The reader who originally suggested the Occupy Wine idea has a more basic approach: wine doesn’t have to be a mystery (and most wine isn’t) and it shouldn’t cost an arm and a leg (most wine doesn’t). There’s no reason that perfectly decent, relatively affordable wine can’t be a part of almost everyone’s daily life. That’s a Wagnerian attitude through and through and I can see why he wantd to see it given more attention in the wine world.

The Commanding Heights

So if there were to be an Occupy Wine protest, where would we gather and what would we do? That’s a bit of a problem since the places that sell the most wine (including supermarkets and wine shops) often have a lot of choices for the 99 percent — not much to oppose there.  Costco is the largest wine retailer in the U.S. and although it does sell some icon wines, most of the products are more affordable. Most 99-percenters probably view Costco as friendly territory because of its policy of marking up wine only 15% for most bottles and 17% for house brand Kirkland Signature wines.

I suppose that we could protest in front of high end restaurants that sell superstar wines at super-nova prices. But I think restaurant wine mark ups are an issue of their own. And besides, the smell coming out of the kitchen would probably make me crazy. We could meet at Trader Joe’s to acknowledge the Two Buck Chuck phenomenon, but it wouldn’t be the same.
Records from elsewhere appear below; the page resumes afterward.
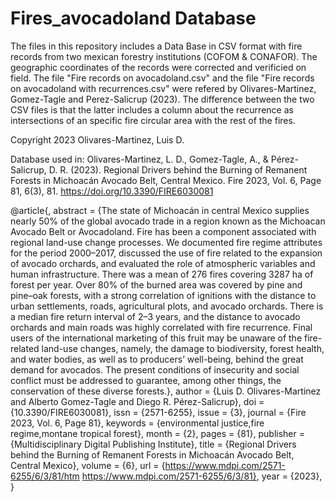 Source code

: # Fires_avocadoland Database
The files in this repository includes a Data Base in CSV format with fire records from two mexican forestry institutions (COFOM & CONAFOR). The geographic coordinates of the records were corrected and verificied on field. The file "Fire records on avocadoland.csv" and the file "Fire records on avocadoland with recurrences.csv" were refered by Olivares-Martinez, Gomez-Tagle and Perez-Salicrup (2023). The difference between the two CSV files is that the latter includes a column about the recurrence as intersections of an specific fire circular area with the rest of the fires.

Copyright 2023 Olivares-Martinez, Luis D.

Database used in:
Olivares-Martinez, L. D., Gomez-Tagle, A., & Pérez-Salicrup, D. R. (2023). Regional Drivers behind the Burning of Remanent Forests in Michoacán Avocado Belt, Central Mexico. Fire 2023, Vol. 6, Page 81, 6(3), 81. https://doi.org/10.3390/FIRE6030081

@article{,
   abstract = {The state of Michoacán in central Mexico supplies nearly 50% of the global avocado trade in a region known as the Michoacan Avocado Belt or Avocadoland. Fire has been a component associated with regional land-use change processes. We documented fire regime attributes for the period 2000–2017, discussed the use of fire related to the expansion of avocado orchards, and evaluated the role of atmospheric variables and human infrastructure. There was a mean of 276 fires covering 3287 ha of forest per year. Over 80% of the burned area was covered by pine and pine–oak forests, with a strong correlation of ignitions with the distance to urban settlements, roads, agricultural plots, and avocado orchards. There is a median fire return interval of 2–3 years, and the distance to avocado orchards and main roads was highly correlated with fire recurrence. Final users of the international marketing of this fruit may be unaware of the fire-related land-use changes, namely, the damage to biodiversity, forest health, and water bodies, as well as to producers’ well-being, behind the great demand for avocados. The present conditions of insecurity and social conflict must be addressed to guarantee, among other things, the conservation of these diverse forests.},
   author = {Luis D. Olivares-Martinez and Alberto Gomez-Tagle and Diego R. Pérez-Salicrup},
   doi = {10.3390/FIRE6030081},
   issn = {2571-6255},
   issue = {3},
   journal = {Fire 2023, Vol. 6, Page 81},
   keywords = {environmental justice,fire regime,montane tropical forest},
   month = {2},
   pages = {81},
   publisher = {Multidisciplinary Digital Publishing Institute},
   title = {Regional Drivers behind the Burning of Remanent Forests in Michoacán Avocado Belt, Central Mexico},
   volume = {6},
   url = {https://www.mdpi.com/2571-6255/6/3/81/htm https://www.mdpi.com/2571-6255/6/3/81},
   year = {2023},
}
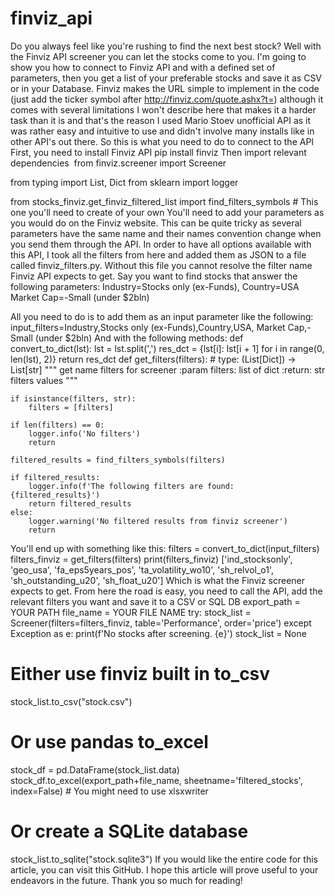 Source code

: # finviz_api

Do you always feel like you're rushing to find the next best stock? Well with the Finviz API screener you can let the stocks come to you.
I'm going to show you how to connect to Finviz API and with a defined set of parameters, then you get a list of your preferable stocks and save it as CSV or in your Database.
Finviz makes the URL simple to implement in the code (just add the ticker symbol after http://finviz.com/quote.ashx?t=) although it comes with several limitations I won't describe here that makes it a harder task than it is and that's the reason I used Mario Stoev unofficial API as it was rather easy and intuitive to use and didn't involve many installs like in other API's out there.
So this is what you need to do to connect to the API
First, you need to install Finviz API
pip install finviz
Then import relevant dependencies 
from finviz.screener import Screener

from typing import List, Dict
from sklearn import logger

from stocks_finviz.get_finviz_filtered_list import find_filters_symbols # This one you'll need to create of your own
You'll need to add your parameters as you would do on the Finviz website.  This can be quite tricky as several parameters have the same name and their names convention change when you send them through the API.
In order to have all options available with this API, I took all the filters from here and added them as JSON to a file called finviz_filters.py. Without this file you cannot resolve the filter name Finviz API expects to get.
Say you want to find stocks that answer the following parameters:
Industry=Stocks only (ex-Funds),
Country=USA
Market Cap=-Small (under $2bln)

All you need to do is to add them as an input parameter like the following:
input_filters=Industry,Stocks only (ex-Funds),Country,USA, Market Cap,-Small (under $2bln)
And with the following methods:
def convert_to_dict(lst):
    lst = lst.split(',')
    res_dct = {lst[i]: lst[i + 1] for i in range(0, len(lst), 2)}
    return res_dct
def get_filters(filters):
    # type: (List[Dict]) -> List[str]
    """
    get name filters for screener
    :param filters: list of dict
    :return: str filters values
    """

    if isinstance(filters, str):
        filters = [filters]

    if len(filters) == 0:
        logger.info('No filters')
        return

    filtered_results = find_filters_symbols(filters)

    if filtered_results:
        logger.info(f'The following filters are found: {filtered_results}')
        return filtered_results
    else:
        logger.warning('No filtered results from finviz screener')
        return
You'll end up with something like this:
filters = convert_to_dict(input_filters)
filters_finviz = get_filters(filters)
print(filters_finviz)
['ind_stocksonly', 'geo_usa', 'fa_eps5years_pos', 'ta_volatility_wo10', 'sh_relvol_o1', 'sh_outstanding_u20', 'sh_float_u20']
Which is what the Finviz screener expects to get.
From here the road is easy, you need to call the API, add the relevant filters you want and save it to a CSV or SQL DB
export_path = YOUR PATH
file_name = YOUR FILE NAME
try:
    stock_list = Screener(filters=filters_finviz, table='Performance', order='price')
except Exception as e:
    print(f'No stocks after screening. {e}')
    stock_list = None
# Either use finviz built in to_csv
stock_list.to_csv("stock.csv")
# Or use pandas to_excel
stock_df = pd.DataFrame(stock_list.data)
stock_df.to_excel(export_path+file_name, sheetname='filtered_stocks', index=False) # You might need to use xlsxwriter
# Or create a SQLite database
stock_list.to_sqlite("stock.sqlite3")
If you would like the entire code for this article, you can visit this GitHub. I hope this article will prove useful to your endeavors in the future. Thank you so much for reading!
No, we would need to occupy the “commanding heights” — which in the case of wine means the wine media, where the 1 percent wines are praised and raised to an often unreachable altar.  But there are flaws in the plan to Occupy Wine Spectator, too. First, all the popular wine magazines are making efforts to reach price-sensitive “99%” buyers just now, even if they also run stories about one percent wines. Even Wine Advocate identifies good values and I have seen box wines and house brands included in some wine magazine reviews.

Fait Accompli?

The other problem is that I am not sure that there is a market for an alternative Occupy Wine magazine that would focus on everyday wine values and ordinary wine lifestyles. The target audience probably wouldn’t buy it — they’d rather spend their money on wine than wine literature. And in any case there are several wine blogs that cater to the good value audience.

Maybe … and this is only speculation … maybe we have already occupied wine and we just don’t realize it? The wines are there and so are we, the 99 percent.

Occupy Wine is a fait accompli? Who knew! Spread the word.